(Pictures paired with source code)
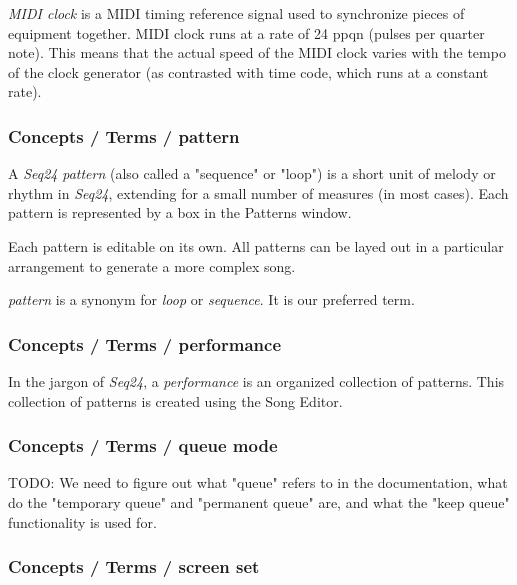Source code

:    \textsl{MIDI clock} is
   a MIDI timing reference signal used to synchronize pieces of equipment
   together. MIDI clock runs at a rate of 24 ppqn (pulses per quarter note).
   This means that the actual speed of the MIDI clock varies with the tempo
   of the clock generator (as contrasted with time code, which runs at a
   constant rate).

\subsubsection{Concepts / Terms / pattern}
\label{subsubsec:concepts_terms_pattern}

   A \textsl{Seq24} \textsl{pattern}
   (also called a "sequence" or "loop")
   is a short unit of melody or rhythm in \textsl{Seq24},
   extending for a small number of measures (in most cases).
   Each pattern is represented by a box in the Patterns window.

   Each pattern is editable on its own.  All patterns can be layed out in
   a particular arrangement to generate a more complex song.

   \textsl{pattern} is a synonym for \textsl{loop} or \textsl{sequence}.
   It is our preferred term.

\subsubsection{Concepts / Terms / performance}
\label{subsubsec:concepts_terms_performance}

   In the jargon of \textsl{Seq24}, a
   \textsl{performance} is an organized collection of patterns.
   This collection of patterns is created using the Song Editor.

\subsubsection{Concepts / Terms / queue mode}
\label{subsubsec:concepts_terms_queue_mode}

   TODO:  
   We need to figure out what "queue" refers to in the documentation, what
   do the "temporary queue" and "permanent queue" are, and what the "keep
   queue" functionality is used for.

\subsubsection{Concepts / Terms / screen set}
\label{subsubsec:concepts_terms_screen_set}

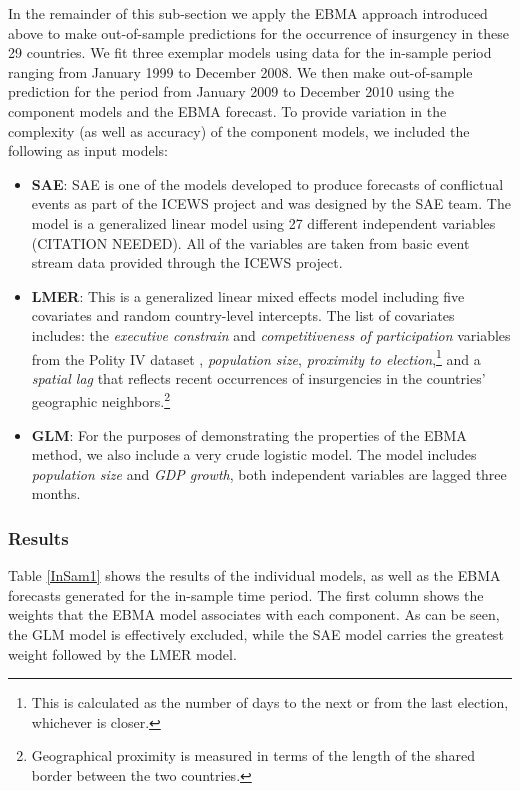 \documentclass[pdftex,12pt,fullpage,oneside]{amsart}
\begin{document}
In the remainder of this sub-section we apply the EBMA approach
introduced above to make out-of-sample predictions for the occurrence
of insurgency in these 29 countries.  We fit three exemplar models
using data for the in-sample period ranging from January 1999 to
December 2008.  We then make out-of-sample prediction for the period
from January 2009 to December 2010 using the component models and the
EBMA forecast.  To provide variation in the complexity (as well as
accuracy) of the component models, we included the following as input models:
\begin{itemize}
\item{\bf{SAE}}: SAE is one of the models developed to produce
  forecasts of conflictual events as part of the ICEWS project and was
  designed by the SAE team. The model is a generalized linear model
  using 27 different independent variables (CITATION NEEDED).  All of
  the variables are taken from basic event stream data provided
  through the ICEWS project. 
\item{\bf{LMER}}: This is a generalized linear mixed effects model
  including five covariates and random country-level intercepts. The
  list of covariates includes: the \textit{executive constrain} and
  \textit{competitiveness of participation} variables from the Polity
  IV dataset \citep{PolityIV}, \textit{population size},
  \textit{proximity to election},\footnote{This is calculated as the
    number of days to the next or from the last election, whichever is
    closer.} and a \textit{spatial lag} that reflects recent
  occurrences of insurgencies in the countries' geographic
  neighbors.\footnote{Geographical proximity is measured in terms of
    the length of the shared border between the two countries.}
\item{\bf{GLM}}: For the purposes of demonstrating the properties of
  the EBMA method, we also include a very crude logistic model.  The
  model includes \textit{population size} and \textit{GDP growth}, both independent variables are lagged three months.
\end{itemize}

\subsubsection{Results}

Table \ref{InSam1} shows the results of the individual models, as well
as the EBMA forecasts generated for the in-sample time period. The
first column shows the weights that the EBMA model associates with
each component. As can be seen, the GLM model is effectively excluded,
while the SAE model carries the greatest weight followed by the LMER
model.
\end{document}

**WORK ITEM**
Please give an exact copy of the lines above, beginning with the line containing "occurrences of insurgencies" and running through the line containing "the EBMA method, we", and of no other lines.

**RESPONSE TO THIS TASK**
  occurrences of insurgencies in the countries' geographic
  neighbors.\footnote{Geographical proximity is measured in terms of
    the length of the shared border between the two countries.}
\item{\bf{GLM}}: For the purposes of demonstrating the properties of
  the EBMA method, we also include a very crude logistic model.  The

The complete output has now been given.